Après avoir déferlé sur le monde de la mode dans différentes variantes, des vêtements aux accessoires, le camouflage envahit l’art. Mais loin de ces motifs devenus décoratifs, Alexis Vaillant, commissaire de « Camoshow », réinvestit ses fondements pour en faire le moteur d’une exposition.

WIESBADEN - Devant le Musée de Wiesbaden se dresse un étrange sonar, non pas vestige de la présence des forces armées américaines dans cette capitale du Land de Hesse, mais intervention du collectif d’artistes AAA Corp. pour l’exposition “Camoshow”. Cette œuvre est d’ailleurs la seule de la manifestation à jouer de la rhétorique militaire, tant la notion de camouflage est entendue ici dans son sens métaphorique. Le hall d’entrée de l’institution, largement inspiré de la chapelle palatine d’Aix-la-Chapelle, en est le plus parfait exemple. Sur un écran placé en hauteur, Brice Dellsperger propose en effet un parcours dans le musée basé sur le remake d’un film de Brian De Palma.
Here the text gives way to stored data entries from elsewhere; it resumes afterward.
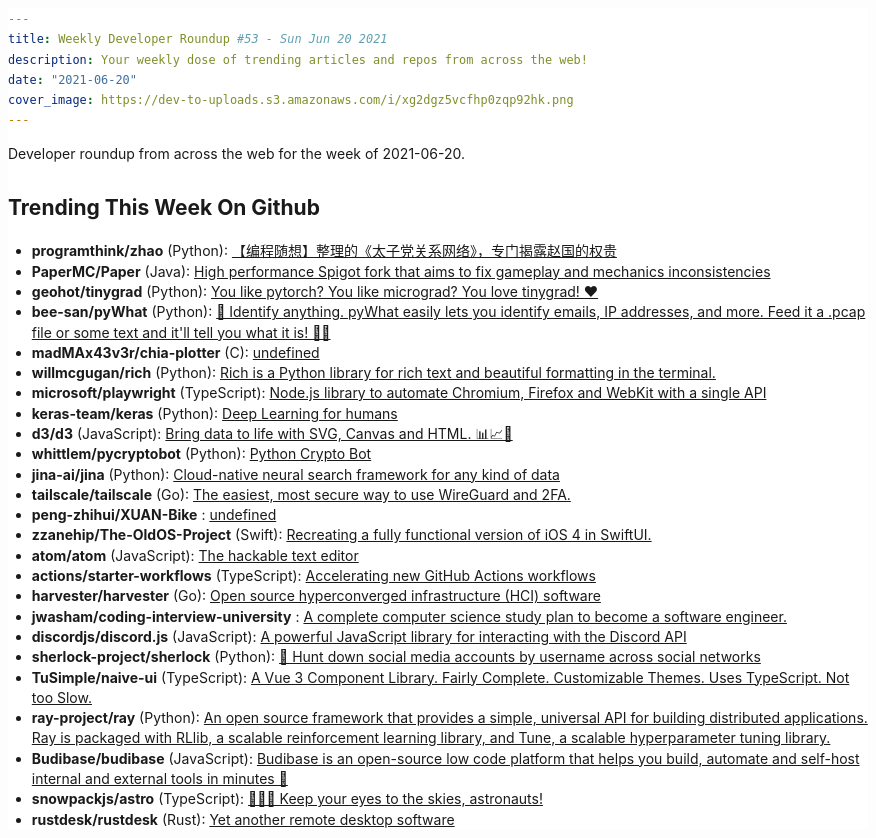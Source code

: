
 ```yaml
---
title: Weekly Developer Roundup #53 - Sun Jun 20 2021
description: Your weekly dose of trending articles and repos from across the web!
date: "2021-06-20"
cover_image: https://dev-to-uploads.s3.amazonaws.com/i/xg2dgz5vcfhp0zqp92hk.png
---
```


Developer roundup from across the web for the week of 2021-06-20.

## Trending This Week On Github

- **programthink/zhao** (Python): [【编程随想】整理的《太子党关系网络》，专门揭露赵国的权贵](https://github.com/programthink/zhao)
- **PaperMC/Paper** (Java): [High performance Spigot fork that aims to fix gameplay and mechanics inconsistencies](https://github.com/PaperMC/Paper)
- **geohot/tinygrad** (Python): [You like pytorch? You like micrograd? You love tinygrad! ❤️](https://github.com/geohot/tinygrad)
- **bee-san/pyWhat** (Python): [🐸 Identify anything. pyWhat easily lets you identify emails, IP addresses, and more. Feed it a .pcap file or some text and it'll tell you what it is! 🧙‍♀️](https://github.com/bee-san/pyWhat)
- **madMAx43v3r/chia-plotter** (C): [undefined](https://github.com/madMAx43v3r/chia-plotter)
- **willmcgugan/rich** (Python): [Rich is a Python library for rich text and beautiful formatting in the terminal.](https://github.com/willmcgugan/rich)
- **microsoft/playwright** (TypeScript): [Node.js library to automate Chromium, Firefox and WebKit with a single API](https://github.com/microsoft/playwright)
- **keras-team/keras** (Python): [Deep Learning for humans](https://github.com/keras-team/keras)
- **d3/d3** (JavaScript): [Bring data to life with SVG, Canvas and HTML. 📊📈🎉](https://github.com/d3/d3)
- **whittlem/pycryptobot** (Python): [Python Crypto Bot](https://github.com/whittlem/pycryptobot)
- **jina-ai/jina** (Python): [Cloud-native neural search framework for any kind of data](https://github.com/jina-ai/jina)
- **tailscale/tailscale** (Go): [The easiest, most secure way to use WireGuard and 2FA.](https://github.com/tailscale/tailscale)
- **peng-zhihui/XUAN-Bike** : [undefined](https://github.com/peng-zhihui/XUAN-Bike)
- **zzanehip/The-OldOS-Project** (Swift): [Recreating a fully functional version of iOS 4 in SwiftUI.](https://github.com/zzanehip/The-OldOS-Project)
- **atom/atom** (JavaScript): [The hackable text editor](https://github.com/atom/atom)
- **actions/starter-workflows** (TypeScript): [Accelerating new GitHub Actions workflows](https://github.com/actions/starter-workflows)
- **harvester/harvester** (Go): [Open source hyperconverged infrastructure (HCI) software](https://github.com/harvester/harvester)
- **jwasham/coding-interview-university** : [A complete computer science study plan to become a software engineer.](https://github.com/jwasham/coding-interview-university)
- **discordjs/discord.js** (JavaScript): [A powerful JavaScript library for interacting with the Discord API](https://github.com/discordjs/discord.js)
- **sherlock-project/sherlock** (Python): [🔎 Hunt down social media accounts by username across social networks](https://github.com/sherlock-project/sherlock)
- **TuSimple/naive-ui** (TypeScript): [A Vue 3 Component Library. Fairly Complete. Customizable Themes. Uses TypeScript. Not too Slow.](https://github.com/TuSimple/naive-ui)
- **ray-project/ray** (Python): [An open source framework that provides a simple, universal API for building distributed applications. Ray is packaged with RLlib, a scalable reinforcement learning library, and Tune, a scalable hyperparameter tuning library.](https://github.com/ray-project/ray)
- **Budibase/budibase** (JavaScript): [Budibase is an open-source low code platform that helps you build, automate and self-host internal and external tools in minutes 🚀](https://github.com/Budibase/budibase)
- **snowpackjs/astro** (TypeScript): [🚀🧑‍🚀 Keep your eyes to the skies, astronauts!](https://github.com/snowpackjs/astro)
- **rustdesk/rustdesk** (Rust): [Yet another remote desktop software](https://github.com/rustdesk/rustdesk)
La femme de l’œuvre originale est jouée par l’artiste-travesti qui replace in situ la scène.

Le “Camoshow” a en effet balayé d’un revers de main les principes balisés des expositions temporaires qui se déploient sagement dans des espaces qui leur sont réservés. Ici, point de lieu spécifique : les artistes ont installé leurs pièces parmi la collection permanente du musée, s’immisçant dans les brèches, se cachant même parfois, entretenant souvent un rapport inattendu avec des créations issues d’une autre époque et d’un autre contexte. Ainsi, Helena Montesinos propose de chausser un casque de walkman qui capte une musique différente en fonction du lieu où il se trouve. Les visiteurs se déplacent alors en rond, créant dans l’espace des formes qui font écho aux ovales dessinés par Robert Mangold sur les toiles accrochées aux cimaises. L’effet est saisissant même si les lecteurs-diffuseurs auraient gagné à être eux-mêmes camouflés ! Dans la salle où Valentin Carron a posé sa guitare carrée, Petra Mrzyk et Jean-François Moriceau ont recouvert un mur de dessins, assiegeant une peinture de Jawlensky. “Il n’y a pas de camouflage sans combat”, assure Alexis Vaillant qui a dû batailler ferme pour imposer à l’institution cet acte perçu comme un crime de lèse-majesté. Au fil des salles, le visiteur découvre les interventions de Suzanne Bürner, David Domingo, Isabell Heimerdinger, Arnaud Maguet ou Jonathan Monk. Dans un espace à part, Matthieu Laurette a réuni quant à lui un ensemble de bouteilles d’alcool dont les étiquettes reproduisent diverses œuvres signées par des artistes. Un ensemble peut-être moins “subversif” que les autres propositions mais qui, à l’instar de la danse de Brice Dellsperger, saurait tout aussi bien nous faire tourner la tête.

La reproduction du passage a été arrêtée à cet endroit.